After being swept for just the third time in his career on Monday, LeBron James will head into the offseason with all possibilities open, including even reportedly retirement. LeBron delivered the cryptic postgame quotes, but it was Chris Haynes of Bleacher Report who reported that retirement is on the table for the 38-year-old.
Lakers star LeBron James is uncertain if he’ll be with the team when the 2023-24 season starts in the fall, and retirement is under consideration, league sources tell Bleacher Report, TNT.
LeBron has a lot to weigh, sources say.
James is expected to take his time in deciding if he’ll return for Year 21. He has two years, $97 million remaining on his contract, but the final year is a player option.

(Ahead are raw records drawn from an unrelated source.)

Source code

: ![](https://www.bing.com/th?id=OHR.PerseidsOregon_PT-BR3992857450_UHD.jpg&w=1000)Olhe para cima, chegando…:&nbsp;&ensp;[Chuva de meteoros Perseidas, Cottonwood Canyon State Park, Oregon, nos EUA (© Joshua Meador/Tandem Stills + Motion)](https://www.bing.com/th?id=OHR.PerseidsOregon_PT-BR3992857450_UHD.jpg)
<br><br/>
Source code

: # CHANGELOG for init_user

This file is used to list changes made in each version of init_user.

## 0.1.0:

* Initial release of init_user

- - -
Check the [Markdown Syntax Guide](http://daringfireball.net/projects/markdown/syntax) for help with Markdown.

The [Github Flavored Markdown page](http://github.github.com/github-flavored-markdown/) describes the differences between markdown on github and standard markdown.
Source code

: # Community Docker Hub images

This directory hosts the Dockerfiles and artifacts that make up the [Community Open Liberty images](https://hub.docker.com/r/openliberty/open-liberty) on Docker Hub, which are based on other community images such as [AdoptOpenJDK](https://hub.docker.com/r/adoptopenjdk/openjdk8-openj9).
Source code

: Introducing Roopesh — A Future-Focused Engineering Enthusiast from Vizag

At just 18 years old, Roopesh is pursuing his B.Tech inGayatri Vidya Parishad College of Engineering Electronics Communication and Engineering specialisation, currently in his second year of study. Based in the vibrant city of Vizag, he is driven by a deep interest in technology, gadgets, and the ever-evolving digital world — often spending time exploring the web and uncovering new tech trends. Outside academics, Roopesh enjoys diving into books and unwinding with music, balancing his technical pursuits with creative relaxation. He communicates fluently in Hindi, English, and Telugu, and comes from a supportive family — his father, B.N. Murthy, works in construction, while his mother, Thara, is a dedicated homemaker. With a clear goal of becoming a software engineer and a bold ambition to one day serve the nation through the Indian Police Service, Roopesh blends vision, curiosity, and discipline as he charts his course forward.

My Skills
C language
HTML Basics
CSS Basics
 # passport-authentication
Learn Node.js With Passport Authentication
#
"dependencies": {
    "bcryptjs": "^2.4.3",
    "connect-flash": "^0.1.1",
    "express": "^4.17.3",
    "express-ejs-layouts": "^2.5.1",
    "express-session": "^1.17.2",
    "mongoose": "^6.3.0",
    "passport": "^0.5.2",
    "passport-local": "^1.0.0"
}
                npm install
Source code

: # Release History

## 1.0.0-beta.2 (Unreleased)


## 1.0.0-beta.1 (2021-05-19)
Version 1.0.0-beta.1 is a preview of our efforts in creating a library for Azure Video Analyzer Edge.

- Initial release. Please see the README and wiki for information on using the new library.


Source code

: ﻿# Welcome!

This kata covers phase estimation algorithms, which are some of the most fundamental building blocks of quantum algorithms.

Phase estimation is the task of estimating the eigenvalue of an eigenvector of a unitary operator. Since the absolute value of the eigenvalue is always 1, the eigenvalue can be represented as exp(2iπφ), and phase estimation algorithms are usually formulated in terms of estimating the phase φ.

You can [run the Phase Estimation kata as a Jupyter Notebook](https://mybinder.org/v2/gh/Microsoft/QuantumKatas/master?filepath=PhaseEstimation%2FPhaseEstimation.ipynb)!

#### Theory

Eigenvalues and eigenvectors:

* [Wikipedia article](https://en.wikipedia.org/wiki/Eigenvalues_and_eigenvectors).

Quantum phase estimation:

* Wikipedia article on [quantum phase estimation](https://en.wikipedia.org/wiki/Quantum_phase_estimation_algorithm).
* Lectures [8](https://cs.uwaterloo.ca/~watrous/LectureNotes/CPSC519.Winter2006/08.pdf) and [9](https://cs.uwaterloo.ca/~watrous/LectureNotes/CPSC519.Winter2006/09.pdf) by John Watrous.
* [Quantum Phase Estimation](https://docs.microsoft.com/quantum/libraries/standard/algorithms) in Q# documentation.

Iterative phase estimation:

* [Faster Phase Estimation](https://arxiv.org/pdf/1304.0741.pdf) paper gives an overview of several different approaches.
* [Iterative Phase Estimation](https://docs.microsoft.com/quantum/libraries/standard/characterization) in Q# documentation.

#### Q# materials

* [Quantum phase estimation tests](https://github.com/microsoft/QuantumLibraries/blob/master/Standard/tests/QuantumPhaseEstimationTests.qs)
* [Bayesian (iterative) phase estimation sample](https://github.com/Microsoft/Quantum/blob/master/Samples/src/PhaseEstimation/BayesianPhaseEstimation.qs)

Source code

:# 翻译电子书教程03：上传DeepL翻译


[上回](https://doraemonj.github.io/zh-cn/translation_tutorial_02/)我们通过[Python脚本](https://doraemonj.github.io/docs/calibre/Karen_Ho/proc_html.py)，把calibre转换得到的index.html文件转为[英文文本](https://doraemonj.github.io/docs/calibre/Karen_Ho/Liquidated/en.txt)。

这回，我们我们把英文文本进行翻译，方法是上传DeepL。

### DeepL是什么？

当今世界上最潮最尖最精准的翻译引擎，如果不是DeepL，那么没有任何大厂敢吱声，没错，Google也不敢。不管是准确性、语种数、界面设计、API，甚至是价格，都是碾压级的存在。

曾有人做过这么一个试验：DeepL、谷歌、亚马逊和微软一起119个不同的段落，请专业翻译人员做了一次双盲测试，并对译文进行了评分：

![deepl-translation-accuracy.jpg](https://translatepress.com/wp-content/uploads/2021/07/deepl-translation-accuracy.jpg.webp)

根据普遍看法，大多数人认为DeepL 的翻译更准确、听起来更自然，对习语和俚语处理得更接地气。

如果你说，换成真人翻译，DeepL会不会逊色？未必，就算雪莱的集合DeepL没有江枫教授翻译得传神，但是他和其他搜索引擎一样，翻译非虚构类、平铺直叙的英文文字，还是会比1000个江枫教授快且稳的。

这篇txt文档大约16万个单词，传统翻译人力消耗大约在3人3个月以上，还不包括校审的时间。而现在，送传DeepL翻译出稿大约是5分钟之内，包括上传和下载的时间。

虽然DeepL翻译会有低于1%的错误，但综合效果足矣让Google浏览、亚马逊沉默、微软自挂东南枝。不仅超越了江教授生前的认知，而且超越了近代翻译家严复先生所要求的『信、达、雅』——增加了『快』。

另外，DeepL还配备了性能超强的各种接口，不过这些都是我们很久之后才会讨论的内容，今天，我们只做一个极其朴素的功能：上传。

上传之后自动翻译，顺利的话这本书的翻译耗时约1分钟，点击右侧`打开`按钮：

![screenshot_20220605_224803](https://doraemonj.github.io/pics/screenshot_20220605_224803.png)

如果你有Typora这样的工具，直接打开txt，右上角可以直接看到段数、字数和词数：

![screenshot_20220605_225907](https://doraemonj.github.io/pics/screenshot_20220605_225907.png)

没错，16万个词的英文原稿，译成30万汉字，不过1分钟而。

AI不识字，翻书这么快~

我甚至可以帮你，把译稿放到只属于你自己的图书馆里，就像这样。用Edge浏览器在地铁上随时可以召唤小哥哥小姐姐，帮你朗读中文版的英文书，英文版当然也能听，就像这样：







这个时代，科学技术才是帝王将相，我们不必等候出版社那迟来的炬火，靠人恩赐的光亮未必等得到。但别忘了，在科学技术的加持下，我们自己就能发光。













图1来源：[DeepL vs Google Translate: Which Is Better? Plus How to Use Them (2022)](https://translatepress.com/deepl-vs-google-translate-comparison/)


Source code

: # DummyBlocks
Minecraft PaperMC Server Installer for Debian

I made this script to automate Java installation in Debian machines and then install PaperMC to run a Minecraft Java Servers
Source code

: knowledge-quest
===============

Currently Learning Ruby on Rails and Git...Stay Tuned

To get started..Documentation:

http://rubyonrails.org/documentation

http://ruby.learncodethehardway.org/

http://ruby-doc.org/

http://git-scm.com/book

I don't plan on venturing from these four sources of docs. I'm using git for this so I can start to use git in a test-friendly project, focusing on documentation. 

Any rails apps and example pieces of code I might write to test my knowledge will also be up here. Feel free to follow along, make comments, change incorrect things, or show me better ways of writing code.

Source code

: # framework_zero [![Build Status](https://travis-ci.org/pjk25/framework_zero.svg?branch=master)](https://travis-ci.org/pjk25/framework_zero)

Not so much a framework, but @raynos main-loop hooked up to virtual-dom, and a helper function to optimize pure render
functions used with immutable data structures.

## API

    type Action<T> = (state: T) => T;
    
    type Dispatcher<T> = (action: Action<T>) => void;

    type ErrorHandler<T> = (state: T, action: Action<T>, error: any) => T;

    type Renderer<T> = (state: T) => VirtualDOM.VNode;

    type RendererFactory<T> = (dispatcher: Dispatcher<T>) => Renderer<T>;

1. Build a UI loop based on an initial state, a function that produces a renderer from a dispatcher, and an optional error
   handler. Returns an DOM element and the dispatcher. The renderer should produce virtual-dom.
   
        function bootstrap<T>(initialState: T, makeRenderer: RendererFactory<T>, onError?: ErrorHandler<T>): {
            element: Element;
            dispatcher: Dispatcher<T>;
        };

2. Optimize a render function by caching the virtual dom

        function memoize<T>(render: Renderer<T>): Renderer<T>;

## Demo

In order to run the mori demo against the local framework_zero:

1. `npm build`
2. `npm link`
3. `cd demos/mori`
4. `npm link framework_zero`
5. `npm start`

Dave McMenamin of ESPN also spoke to LeBron after his postgame presser to get more clarification on his comments.
LeBron James to ESPN on his thought process going into the offseason:— Dave McMenamin (@mcten) May 23, 2023
Q: When you say you got to think about stuff, what thread should we be pulling on that?
A: "If I want to continue to play."
Q: As in next year?
Q: You would walk away?
A: "I got to think about it."
The quotes themselves from LeBron did raise some eyebrows, and clearly rightfully so, Here were the notable quotes postgame from LeBron to close out his presser after falling to the Nuggets.
“But I don’t know. I don’t know. I think it was okay,” LeBron said. “I don’t like to say it’s a successful year because I don’t play for anything besides winning championships at this point in my career. You know, I don’t get a kick out of making a Conference [Finals] appearance. I’ve done it, a lot. And it’s not fun to me to not be able to be a part of getting to the Finals.
“But we’ll see. We’ll see. We’ll see what happens going forward. I don’t know. I don’t know. I’ve got a lot to think about to be honest. I’ve got a lot to think about to be honest. Just for me personally going forward with the game of basketball, I’ve got a lot to think about.”
This all comes on a night when LeBron turned back the clock unlike he had at any point this postseason to attempt to avoid being swept. A clearly-exhausted LeBron scored 40 points, 31 of those coming in the first half, to do everything he could. With the game and season on the line, it was LeBron unable to gather up enough in the tank to get a shot off as the final buzzer sounded.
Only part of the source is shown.